Her bra pressed against his chest. It should have been sexy, but the wiring was so stiff that it scratched his chest through the fine cotton of his shirt. After a moment he pulled away, feeling foolish. “What?” she said.

He lightly touched the brassiere and said with a grin, “It hurts.”

“You poor thing,” she said with mock pity.

She reached behind her back and unfastened the bra with a swift movement. It fell to the floor.

He had touched her breasts a few times, all those years ago, but he had never seen them. They were white and round, and the pale nipples were puckered with excitement. She put her arms around his neck and pressed her body to his. Her breasts were soft and warm. “There,” she said. “That’s how it should feel.”

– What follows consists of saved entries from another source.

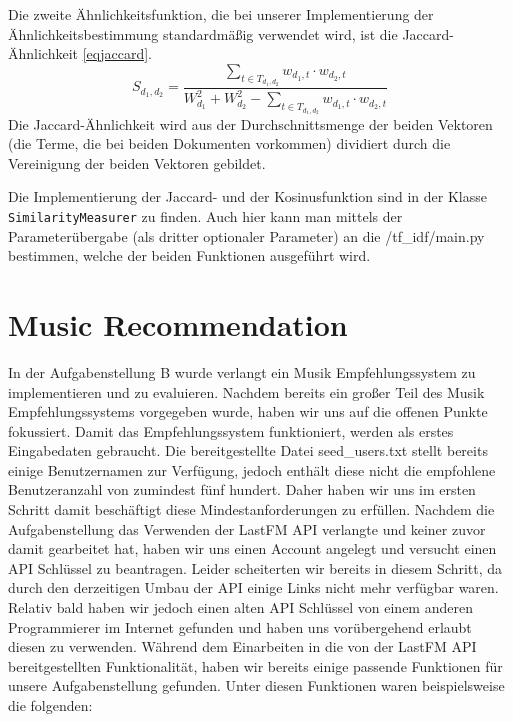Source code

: \documentclass[prodmode,acmtecs]{acmsmall} %
\begin{document}
Die zweite Ähnlichkeitsfunktion, die bei unserer Implementierung der Ähnlichkeitsbestimmung standardmäßig verwendet wird, ist die Jaccard-Ähnlichkeit \eqref{eqjaccard}. 
\begin{equation}\label{eqjaccard}
  S_{d_1, d_2} = \frac{\sum_{t \in T_{d_1, d_2}}{w_{d_1, t} \cdot w_{d_2, t}}}{W_{d_1}^2 + W_{d_2}^2 - \sum_{t \in T_{d_1, d_2}}{w_{d_1, t} \cdot w_{d_2, t}}}
\end{equation}
Die Jaccard-Ähnlichkeit wird aus der Durchschnittsmenge der beiden Vektoren (die Terme, die bei beiden Dokumenten vorkommen) dividiert durch die Vereinigung der beiden Vektoren gebildet.

Die Implementierung der Jaccard- und der Kosinusfunktion sind in der Klasse \texttt{SimilarityMeasurer} zu finden. Auch hier kann man mittels der Parameterübergabe (als dritter optionaler Parameter) an die /tf\_idf/main.py bestimmen, welche der beiden Funktionen ausgeführt wird.

\section{Music Recommendation}
In der Aufgabenstellung B wurde verlangt ein Musik Empfehlungssystem zu implementieren und zu evaluieren. Nachdem bereits ein großer Teil des Musik Empfehlungssystems vorgegeben wurde, haben wir uns auf die offenen Punkte fokussiert. Damit das Empfehlungssystem funktioniert, werden als erstes Eingabedaten gebraucht. Die bereitgestellte Datei seed\_users.txt stellt bereits einige Benutzernamen zur Verfügung, jedoch enthält diese nicht die empfohlene Benutzeranzahl von zumindest fünf hundert. Daher haben wir uns im ersten Schritt damit beschäftigt diese Mindestanforderungen zu erfüllen. Nachdem die Aufgabenstellung das Verwenden der LastFM API verlangte und keiner zuvor damit gearbeitet hat, haben wir uns einen Account angelegt und versucht einen API Schlüssel zu beantragen. Leider scheiterten wir bereits in diesem Schritt, da durch den derzeitigen Umbau der API einige Links nicht mehr verfügbar waren. Relativ bald haben wir jedoch einen alten API Schlüssel von einem anderen Programmierer im Internet gefunden und haben uns vorübergehend erlaubt diesen zu verwenden. Während dem Einarbeiten in die von der LastFM API bereitgestellten Funktionalität, haben wir bereits einige passende Funktionen für unsere Aufgabenstellung gefunden. Unter diesen Funktionen waren beispielsweise die folgenden:
\end{document}
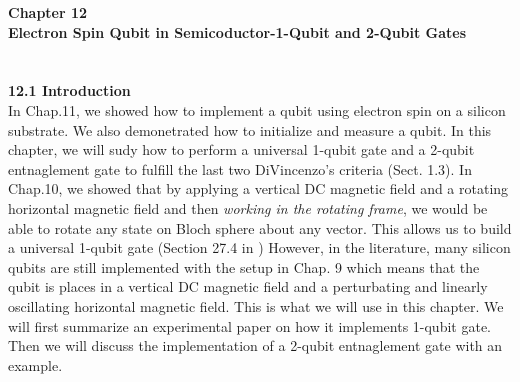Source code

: \documentclass{article}
\begin{document}
\medskip
\textbf{\Large Chapter 12\\
Electron Spin Qubit in Semicoductor-1-Qubit and 2-Qubit Gates}\\\\\\
\medskip
\textbf{\large 12.1 Introduction}\\
In Chap.11, we showed how to implement a qubit using electron spin on a silicon
substrate. We also demonetrated how to initialize and measure a qubit. In this chapter,
we will sudy how to perform a universal 1-qubit gate and a 2-qubit entnaglement gate to fulfill
the last two DiVincenzo's criteria (Sect. 1.3). In Chap.10, we showed
that by applying a vertical DC magnetic field and a rotating  horizontal magnetic field and
then \textit{working in the rotating frame}, we would be able to rotate any state on Bloch sphere
about any vector. This allows us to build a universal 1-qubit gate (Section 27.4 in \cite{WongHuiYong})
However, in the literature, many silicon qubits are still implemented with the setup in Chap. 9 which means
that the qubit is places in a vertical DC magnetic field and a perturbating and linearly oscillating horizontal
magnetic field. This is what we will use in this chapter. We will first summarize an experimental paper on how
it implements 1-qubit gate. Then we will discuss the implementation of a 2-qubit entnaglement gate with an example.


\printbibliography
\end{document}
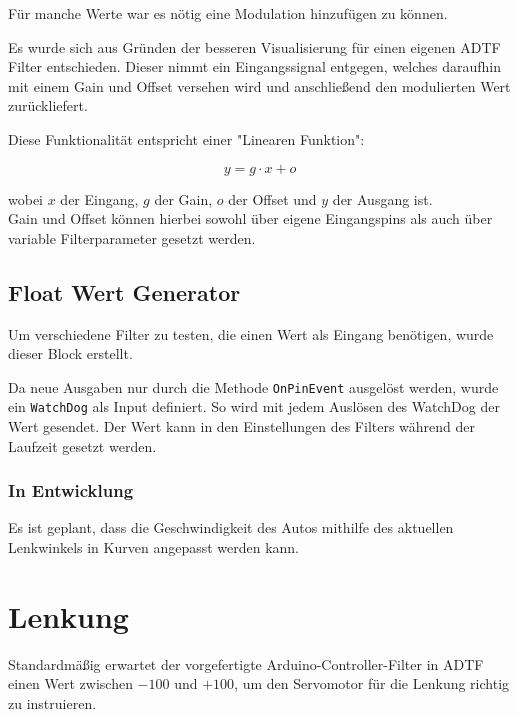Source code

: \documentclass[a4paper,12pt]{report}
\begin{document}
	Für manche Werte war es nötig eine Modulation hinzufügen zu können.
	
	Es wurde sich aus Gründen der besseren Visualisierung für einen eigenen ADTF Filter entschieden.
	Dieser nimmt ein Eingangssignal entgegen, welches daraufhin mit einem Gain und Offset versehen wird und anschließend den modulierten Wert zurückliefert.
	
	Diese Funktionalität entspricht einer "Linearen Funktion":
	
	\[y = g \cdot x + o\]
	
	wobei $x$ der Eingang, $g$ der Gain, $o$ der Offset und $y$ der Ausgang ist.
	\\
	Gain und Offset können hierbei sowohl über eigene Eingangspins als auch über variable Filterparameter gesetzt werden.
	

\section{Float Wert Generator}

	Um verschiedene Filter zu testen, die einen Wert als Eingang benötigen, wurde dieser Block erstellt.

	Da neue Ausgaben nur durch die Methode \texttt{OnPinEvent} ausgelöst werden, wurde ein \texttt{WatchDog} als Input definiert. So wird mit jedem Auslösen des WatchDog der Wert gesendet. Der Wert kann in den Einstellungen des Filters während der Laufzeit gesetzt werden.


\subsection{In Entwicklung}

	Es ist geplant, dass die Geschwindigkeit des Autos mithilfe des aktuellen Lenkwinkels in Kurven angepasst werden kann.

\chapter{Lenkung}


	Standardmäßig erwartet der vorgefertigte Arduino-Controller-Filter in ADTF einen Wert zwischen $-100$ und $+100$, um den Servomotor für die Lenkung richtig zu instruieren.
	
\end{document}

After a while he picked her up, stepped into the bedroom, and laid her on the bed. She kicked off her shoes. He touched the waistband of her half-slip and said, “May I?”

She giggled. “Oh, Luke, you’re so polite!”

He grinned. It was kind of silly, but he did not know how else to be. She lifted her hips and he pulled off the slip. Her peach panties matched the rest of her underwear.

“Don’t ask,” she said. “Just take them off.”

When they made love it was slow and intense. She kept pulling his head to hers and kissing his face while he moved in and out of her. “I’ve wanted this for so long,” she whispered into his ear, and then she cried out with pleasure, several times, and lay back, exhausted.

Soon Elspeth fell into a deep sleep, but Luke lay awake, thinking about his life.

He had always wanted a family. For him, happiness was a big, noisy house full of children and friends and pets. Yet here he was, thirty-three and single, and the years seemed to go by faster and faster. Since the war, his career had been his priority, he told himself. He had gone back to
college, making up for the lost years. But that was not the real reason he was unmarried. The truth was that only two women had ever touched his heart—Billie and Elspeth. Billie had deceived him, but Elspeth was here beside him. He looked at her voluptuous body in the faint glow of the lights of Dupont Circle outside. Could there be anything better than spending every night like this, with a girl who was smart, brave as a lion, wonderful with children, and—on top of all that—stunningly beautiful?

At daybreak he got up and made coffee. He brought it into the bedroom on a tray and found Elspeth sitting up in bed, looking sleepily delectable. She smiled happily at him.

“I have something to ask you,” he said. He sat on the edge of the bed and took her hand. “Will you marry me?”

Her smile disappeared and she looked troubled. “Oh, my God,” she said. “Can I think about it?”